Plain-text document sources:
■ ■ ■ ■ ■ ■ ■
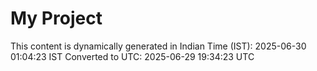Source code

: # My Project

This content is dynamically generated in Indian Time (IST): 2025-06-30 01:04:23 IST
Converted to UTC: 2025-06-29 19:34:23 UTC
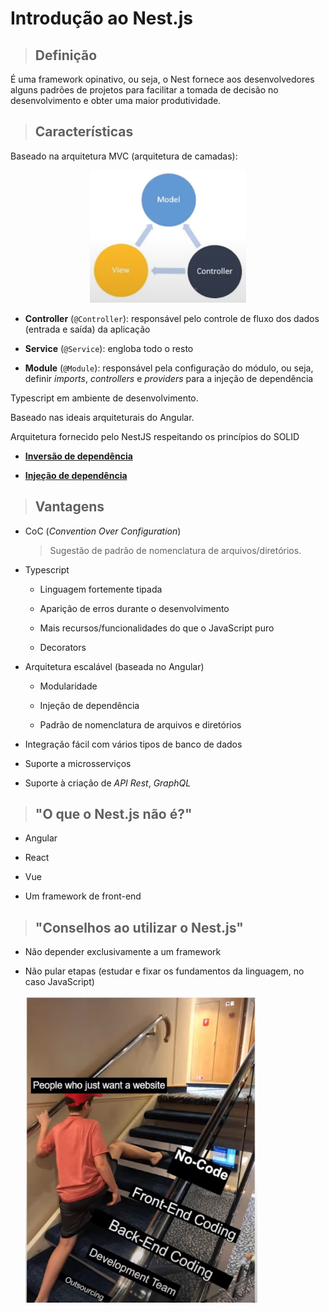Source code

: # Introdução ao Nest.js

> ## **Definição**

É uma framework opinativo, ou seja, o Nest fornece aos desenvolvedores alguns padrões de projetos para facilitar a tomada de decisão no desenvolvimento e obter uma maior produtividade.

> ## **Características**

Baseado na arquitetura MVC (arquitetura de camadas):

<div align="center">
  <img src="../../assets/arquitetura-nest.png"/>
</div>

- **Controller** (`@Controller`): responsável pelo controle de fluxo dos dados (entrada e saída) da aplicação

- **Service** (`@Service`): engloba todo o resto

- **Module** (`@Module`): responsável pela configuração do módulo, ou seja, definir _imports_, _controllers_ e _providers_ para a injeção de dependência

Typescript em ambiente de desenvolvimento.

Baseado nas ideais arquiteturais do Angular.

Arquitetura fornecido pelo NestJS respeitando os princípios do SOLID

- [**Inversão de dependência**](../../../design-pattern/dependency-inversion/dependency-inversion.md)

- [**Injeção de dependência**](#injeção-de-dependência)

> ## **Vantagens**

- CoC (_Convention Over Configuration_)

  > Sugestão de padrão de nomenclatura de arquivos/diretórios.

- Typescript

  - Linguagem fortemente tipada

  - Aparição de erros durante o desenvolvimento

  - Mais recursos/funcionalidades do que o JavaScript puro

  - Decorators

- Arquitetura escalável (baseada no Angular)

  - Modularidade

  - Injeção de dependência

  - Padrão de nomenclatura de arquivos e diretórios

- Integração fácil com vários tipos de banco de dados

- Suporte a microsserviços

- Suporte à criação de _API Rest_, _GraphQL_

> ## **"O que o Nest.js não é?"**

- Angular

- React

- Vue

- Um framework de front-end

> ## **"Conselhos ao utilizar o Nest.js"**

- Não depender exclusivamente a um framework

- Não pular etapas (estudar e fixar os fundamentos da linguagem, no caso JavaScript)

  ![](../../assets/nao-pular-etapas.png)

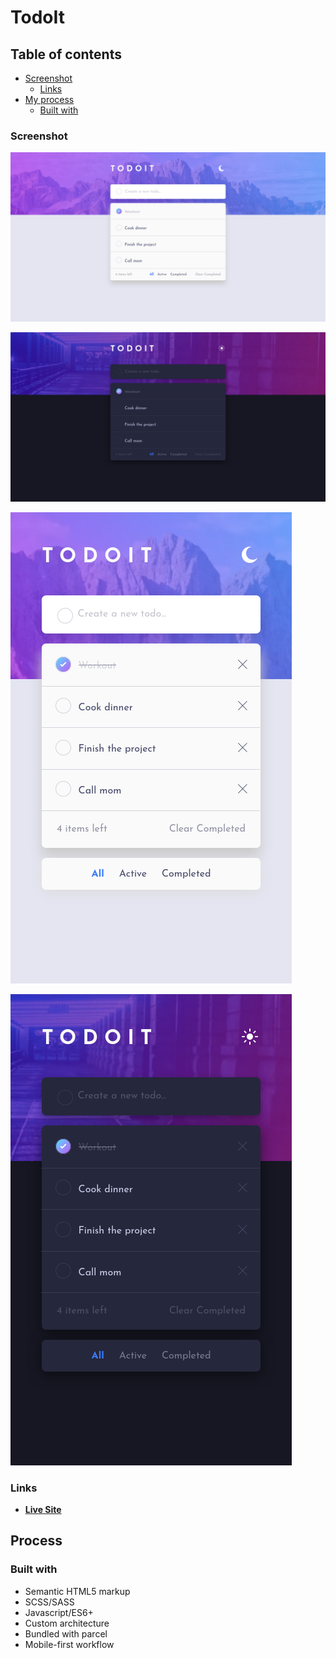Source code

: # TodoIt

## Table of contents

- [Screenshot](#screenshot)
  - [Links](#links)
- [My process](#my-process)
  - [Built with](#built-with)

### Screenshot

![](screenshots/screenshot-desktop-todoit-app-light.png)

![](screenshots/screenshot-desktop-todoit-app-dark.png)

![](screenshots/screenshot-mobile-todoit-app-light.png)

![](screenshots/screenshot-mobile-todoit-app-dark.png)

### Links

- [**Live Site**](https://ismail-todoit.netlify.app/)

## Process

### Built with

- Semantic HTML5 markup
- SCSS/SASS
- Javascript/ES6+
- Custom architecture
- Bundled with parcel
- Mobile-first workflow
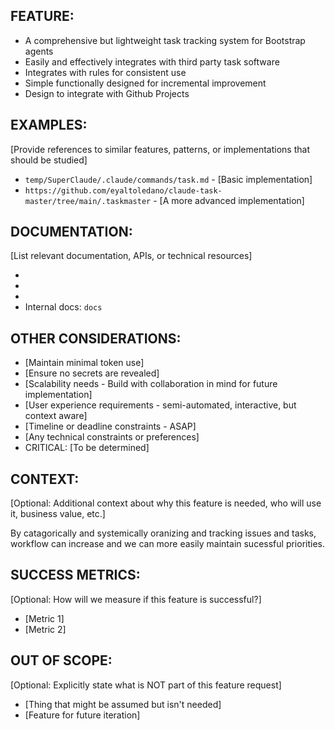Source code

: ## FEATURE:

- A comprehensive but lightweight task tracking system for Bootstrap agents
- Easily and effectively integrates with third party task software
- Integrates with rules for consistent use
- Simple functionally designed for incremental improvement
- Design to integrate with Github Projects

## EXAMPLES:

[Provide references to similar features, patterns, or implementations that should be studied]

- `temp/SuperClaude/.claude/commands/task.md` - [Basic implementation]
- `https://github.com/eyaltoledano/claude-task-master/tree/main/.taskmaster` - [A more advanced implementation]

## DOCUMENTATION:

[List relevant documentation, APIs, or technical resources]

- [Github project automation documentation]: [(https://docs.github.com/en/issues/planning-and-tracking-with-projects/automating-your-project/using-the-api-to-manage-projects)]
- [Best Practices Guide]: [(https://docs.github.com/en/get-started/writing-on-github/working-with-advanced-formatting/about-tasklists)]
- [Official Github API]: https://octokit.github.io/rest.js/v22/
- Internal docs: `docs`

## OTHER CONSIDERATIONS:

- [Maintain minimal token use]
- [Ensure no secrets are revealed]
- [Scalability needs - Build with collaboration in mind for future implementation]
- [User experience requirements - semi-automated, interactive, but context aware]
- [Timeline or deadline constraints - ASAP]
- [Any technical constraints or preferences]
- CRITICAL: [To be determined]

## CONTEXT:

[Optional: Additional context about why this feature is needed, who will use it, business value, etc.]

By catagorically and systemically oranizing and tracking issues and tasks, workflow can increase and we can more easily maintain sucessful priorities.

## SUCCESS METRICS:

[Optional: How will we measure if this feature is successful?]

- [Metric 1]
- [Metric 2]

## OUT OF SCOPE:

[Optional: Explicitly state what is NOT part of this feature request]

- [Thing that might be assumed but isn't needed]
- [Feature for future iteration]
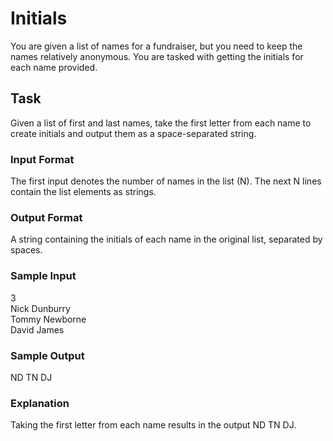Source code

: <h1>Initials</h1>
You are given a list of names for a fundraiser, but you need to keep the names relatively anonymous. You are tasked with getting the initials for each name provided.

<h2>Task</h2>
Given a list of first and last names, take the first letter from each name to create initials and output them as a space-separated string.
<h3>Input Format</h3>
The first input denotes the number of names in the list (N). The next N lines contain the list elements as strings.
<h3>Output Format</h3>
A string containing the initials of each name in the original list, separated by spaces.
<h3>Sample Input</h3>
3<br>
Nick Dunburry<br>
Tommy Newborne<br>
David James<br>
<h3>Sample Output</h3>
ND TN DJ
<h3>Explanation</h3>
Taking the first letter from each name results in the output ND TN DJ.
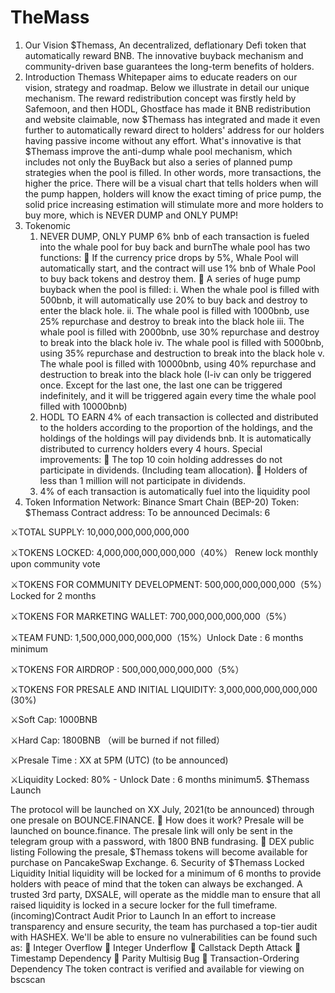 # TheMass
1. Our Vision
$Themass, An decentralized, deflationary Defi token that automatically reward BNB. The
innovative buyback mechanism and community-driven base guarantees the
long-term benefits of holders.
2. Introduction
Themass Whitepaper aims to educate readers on our vision, strategy and roadmap. Below
we illustrate in detail our unique mechanism. The reward redistribution concept was
firstly held by Safemoon, and then HODL, Ghostface has made it BNB redistribution and
website claimable, now $Themass has integrated and made it even further to
automatically reward direct to holders' address for our holders having passive income
without any effort.
What's innovative is that $Themass improve the anti-dump whale pool mechanism, which
includes not only the BuyBack but also a series of planned pump strategies when the
pool is filled. In other words, more transactions, the higher the price. There will be a visual
chart that tells holders when will the pump happen, holders will know the exact timing of
price pump, the solid price increasing estimation will stimulate more and more holders to
buy more, which is NEVER DUMP and ONLY PUMP!
3. Tokenomic
    1. NEVER DUMP, ONLY PUMP
  6% bnb of each transaction is fueled into the whale pool for buy back and burnThe whale pool has two functions:
   If the currency price drops by 5%, Whale Pool will automatically start, and the
  contract will use 1% bnb of Whale Pool to buy back tokens and destroy them.
   A series of huge pump buyback when the pool is filled:
    i. When the whale pool is filled with 500bnb, it will automatically use 20% to buy
  back and destroy to enter the black hole.
    ii. The whale pool is filled with 1000bnb, use 25% repurchase and destroy to break
  into the black hole
    iii. The whale pool is filled with 2000bnb, use 30% repurchase and destroy to
  break into the black hole
    iv. The whale pool is filled with 5000bnb, using 35% repurchase and destruction to
      break into the black hole
    v. The whale pool is filled with 10000bnb, using 40% repurchase and destruction
    to break into the black hole
    (I-iv can only be triggered once. Except for the last one, the last one can be
    triggered indefinitely, and it will be triggered again every time the whale pool filled
    with 10000bnb)
      2. HODL TO EARN
    4% of each transaction is collected and distributed to the holders according to the
    proportion of the holdings, and the holdings of the holdings will pay dividends bnb. It is
    automatically distributed to currency holders every 4 hours.
    Special improvements:
     The top 10 coin holding addresses do not participate in dividends. (Including team
    allocation).
     Holders of less than 1 million will not participate in dividends.
    3. 4% of each transaction is automatically fuel into the liquidity pool
4. Token Information
Network: Binance Smart Chain (BEP-20)
Token: $Themass
Contract address: To be announced
Decimals: 6

⚔TOTAL SUPPLY: 10,000,000,000,000,000

⚔TOKENS LOCKED: 4,000,000,000,000,000（40%） Renew lock monthly upon
community vote

⚔TOKENS FOR COMMUNITY DEVELOPMENT: 500,000,000,000,000（5%）Locked for 2
months

⚔TOKENS FOR MARKETING WALLET: 700,000,000,000,000（5%）

⚔TEAM FUND: 1,500,000,000,000,000（15%）Unlock Date : 6 months minimum

⚔TOKENS FOR AIRDROP : 500,000,000,000,000（5%）

⚔TOKENS FOR PRESALE AND INITIAL LIQUIDITY: 3,000,000,000,000,000 (30%)

⚔Soft Cap: 1000BNB

⚔Hard Cap: 1800BNB （will be burned if not filled）

⚔Presale Time : XX at 5PM (UTC) (to be announced)

⚔Liquidity Locked: 80% - Unlock Date : 6 months minimum5. $Themass Launch

The protocol will be launched on XX July, 2021(to be announced) through one presale on
BOUNCE.FINANCE.
 How does it work?
Presale will be launched on bounce.finance. The presale link will only be sent in the
telegram group with a password, with 1800 BNB fundrasing.
 DEX public listing
Following the presale, $Themass tokens will become available for purchase on
PancakeSwap Exchange.
6. Security of $Themass
Locked Liquidity Initial liquidity will be locked for a minimum of 6 months to provide
holders with peace of mind that the token can always be exchanged. A trusted 3rd party,
DXSALE, will operate as the middle man to ensure that all raised liquidity is locked in a
secure locker for the full timeframe.
(incoming)Contract Audit Prior to Launch In an effort to increase transparency and ensure
security, the team has purchased a top-tier audit with HASHEX. We'll be able to ensure
no vulnerabilities can be found such as:
 Integer Overflow
 Integer Underflow
 Callstack Depth Attack
 Timestamp Dependency
 Parity Multisig Bug
 Transaction-Ordering Dependency
The token contract is verified and available for viewing on bscscan
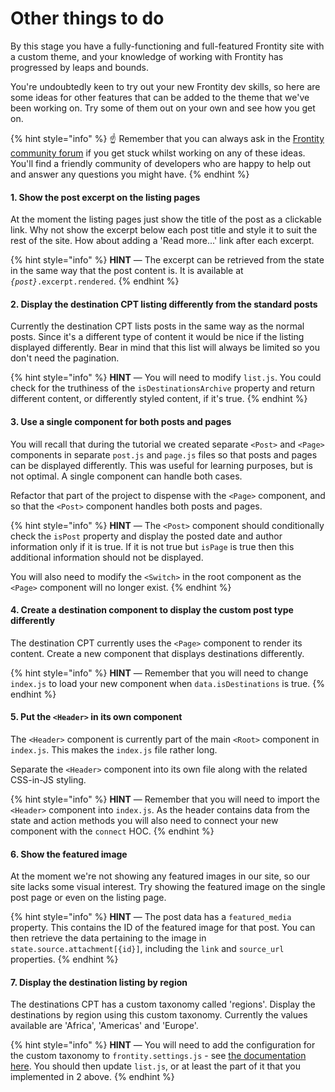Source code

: # Other things to do

By this stage you have a fully-functioning and full-featured Frontity site with a custom theme, and your knowledge of working with Frontity has progressed by leaps and bounds.

You're undoubtedly keen to try out your new Frontity dev skills, so here are some ideas for other features that can be added to the theme that we've been working on. Try some of them out on your own and see how you get on.

{% hint style="info" %}
☝️ Remember that you can always ask in the [Frontity community forum](https://community.frontity.org/) if you get stuck whilst working on any of these ideas. You'll find a friendly community of developers who are happy to help out and answer any questions you might have.
{% endhint %}

#### 1. Show the post excerpt on the listing pages

At the moment the listing pages just show the title of the post as a clickable link. Why not show the excerpt below each post title and style it to suit the rest of the site. How about adding a 'Read more...' link after each excerpt.

{% hint style="info" %}
**HINT** &mdash; The excerpt can be retrieved from the state in the same way that the post content is. It is available at _`{post}`_`.excerpt.rendered`.
{% endhint %}

#### 2. Display the destination CPT listing differently from the standard posts

Currently the destination CPT lists posts in the same way as the normal posts. Since it's a different type of content it would be nice if the listing displayed differently. Bear in mind that this list will always be limited so you don't need the pagination.

{% hint style="info" %}
**HINT** &mdash; You will need to modify `list.js`. You could check for the truthiness of the `isDestinationsArchive` property and return different content, or differently styled content, if it's true.
{% endhint %}

#### 3. Use a single component for both posts and pages

You will recall that during the tutorial we created separate `<Post>` and `<Page>` components in separate `post.js` and `page.js` files so that posts and pages can be displayed differently. This was useful for learning purposes, but is not optimal. A single component can handle both cases.

Refactor that part of the project to dispense with the `<Page>` component, and so that the `<Post>` component handles both posts and pages.

{% hint style="info" %}
**HINT** &mdash; The `<Post>` component should conditionally check the `isPost` property and display the posted date and author information only if it is true. If it is not true but `isPage` is true then this additional information should not be displayed.

You will also need to modify the `<Switch>` in the root component as the `<Page>` component will no longer exist.
{% endhint %}

#### 4. Create a destination component to display the custom post type differently

The destination CPT currently uses the `<Page>` component to render its content. Create a new component that displays destinations differently.

{% hint style="info" %}
**HINT** &mdash; Remember that you will need to change `index.js` to load your new component when `data.isDestinations` is true.
{% endhint %}

#### 5. Put the `<Header>` in its own component

The `<Header>` component is currently part of the main `<Root>` component in `index.js`. This makes the `index.js` file rather long.

Separate the `<Header>` component into its own file along with the related CSS-in-JS styling.

{% hint style="info" %}
**HINT** &mdash; Remember that you will need to import the `<Header>` component into `index.js`. As the header contains data from the state and action methods you will also need to connect your new component with the `connect` HOC.
{% endhint %}

#### 6. Show the featured image

At the moment we're not showing any featured images in our site, so our site lacks some visual interest. Try showing the featured image on the single post page or even on the listing page.

{% hint style="info" %}
**HINT** &mdash; The post data has a `featured_media` property. This contains the ID of the featured image for that post. You can then retrieve the data pertaining to the image in `state.source.attachment[{id}]`, including the `link` and `source_url` properties.
{% endhint %}

#### 7. Display the destination listing by region

The destinations CPT has a custom taxonomy called 'regions'. Display the destinations by region using this custom taxonomy. Currently the values available are 'Africa', 'Americas' and 'Europe'.

{% hint style="info" %}
**HINT** &mdash; You will need to add the configuration for the custom taxonomy to `frontity.settings.js` - see [the documentation here](https://docs.frontity.org/api-reference-1/wordpress-source#state-source-taxonomies). You should then update `list.js`, or at least the part of it that you implemented in 2 above.
{% endhint %}
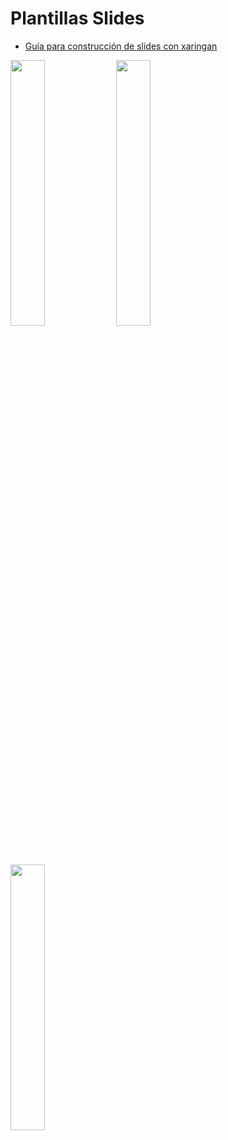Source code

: # Plantillas Slides

- [Guía para construcción de slides con xaringan](https://arm.rbind.io/slides/xaringan.html#1)

<img src="https://user-images.githubusercontent.com/163582/45438104-ea200600-b67b-11e8-80fa-d9f2a99a03b0.png" width="33%" align="left" /><img src="https://bookdown.org/yihui/rmarkdown/images/hex-rmarkdown.png" width="33%" align="left" /><img src="https://www.libraries.rutgers.edu/sites/default/files/styles/resize_to_300px_width/public/events/2019/09/knitr.png?itok=EHtcw9Z7" width="33%" align="left" />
■ ■ ■ ■ ■ ■ ■
• [ABOUT THIS TASK] In the data above, take the line with "<h3>Explanation</h3>", the line with "chart that tells", and every line between, and set them down exactly without pictures.

• [EXERCISE RESULT]
<h3>Explanation</h3>
Taking the first letter from each name results in the output ND TN DJ.
 # TheMass
1. Our Vision
$Themass, An decentralized, deflationary Defi token that automatically reward BNB. The
innovative buyback mechanism and community-driven base guarantees the
long-term benefits of holders.
2. Introduction
Themass Whitepaper aims to educate readers on our vision, strategy and roadmap. Below
we illustrate in detail our unique mechanism. The reward redistribution concept was
firstly held by Safemoon, and then HODL, Ghostface has made it BNB redistribution and
website claimable, now $Themass has integrated and made it even further to
automatically reward direct to holders' address for our holders having passive income
without any effort.
What's innovative is that $Themass improve the anti-dump whale pool mechanism, which
includes not only the BuyBack but also a series of planned pump strategies when the
pool is filled. In other words, more transactions, the higher the price. There will be a visual
chart that tells holders when will the pump happen, holders will know the exact timing of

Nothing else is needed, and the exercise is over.